Coming back to the causative links, they are relying on other research. I'm not going to get into the weeds but many of the 'predictors' of heart attacks are biomarkers and bloodwork, and in the scientific community it is not clear exactly how food consumption changes these elements. At best, we can say there seems to be some effects from certain kind of foods.  But like many things, results will vary, and it is very hard to isolate the effects of food by themselves in humans. Items like genetics, activity level, education, stress levels, and community can be confounding variables.

The researchers were clear in their reliance on the other work, but I don't know if they did a good job of discussing how the limitations of the underlying information may affect their conclusions. 
  • NHANES for example is known to have various limitations because of the way in which the information was collected. Food intakes are based on recollection. One critique argues that the food intakes people reported would not meet your daily caloric needs.  A lot of studies use NHANES, but I don't see much for adjustments in data. 
  • The 'CVD-Predict' Model similarly relies on data from something called the 'Framingham' study. There is a disclosure on the model validation paper that the predictive algorithm is limited due to issues in underlying data.  
Both NHANES and Framingham are widely used, but also have relatively well known limitations and I don't know that the authors of the paper sufficiently addressed.

At the end of the day the effects of the dietary intake on health outcomes are not certain or known numbers, they have implicit variations and noise. 

Everything Else

I did not look too closely and the cost data the author's used. But similar to everything else, there is probably noise in it and it may be worth kicking the tires a bit to see how robust it is. For instance, were there assumptions made about cost trends over time?

The packaging of the results seemed to be around 'cost savings'.  There was analysis on total cost of the program. So it seems like there could be some sort of cost benefit analysis/ROI that could be done, but that wasn't abundantly clear to me. They had a metric called 'cost-effectiveness' but it didn't seem straight forward to me.  It was a measure of $ per years of quality health.
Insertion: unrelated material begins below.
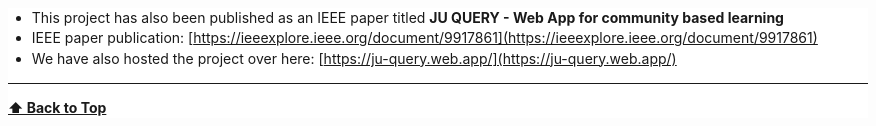 - This project has also been published as an IEEE paper titled **JU QUERY - Web App for community based learning**
- IEEE paper publication: [https://ieeexplore.ieee.org/document/9917861](https://ieeexplore.ieee.org/document/9917861)
- We have also hosted the project over here: [https://ju-query.web.app/](https://ju-query.web.app/)

---

**[⬆ Back to Top](#JU-Query)**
There are some other interesting ramifications. For instance, there was a note that as a secondary effect of people avoiding heart attacks, more people got diabetes!


Where do we go from here?

Even though I am skeptical of the headline figure, it doesn't seem like a bad idea to me to continue to encourage "healthy diets"  and that food based approaches may help reduce our overall health care costs. Nutritional interventions are very tricky things to study, but we need starting points and ways to come up with assessments.  The more of these types of exercises we do, the more refined they can become.

It continues to be an open question on how to best encourage healthy behaviors.
  • Do we need to introduce government subsidies?
  • What role might insurers have?
There is apparently a parent organization behind the paper that I will be looking at more closely.
The FOOD-PRICE program. They claim "our research focuses on population-level nutrition strategies and their relation to cardiovascular and cancer health outcomes."

The original article cited Parsley Health as an example of a Functional Medicine based provider that includes diet as part of patient care.  

New York City has a program called Health Bucks. I haven't seen an evaluation on how it is working. But it could be useful to update assumptions from this paper.

Farmbox Rx is piloting programs with employers and insurers. 

Other programs include Wholesome Wave  and the Blue Zones Project.

I think I hear some broccoli calling my name.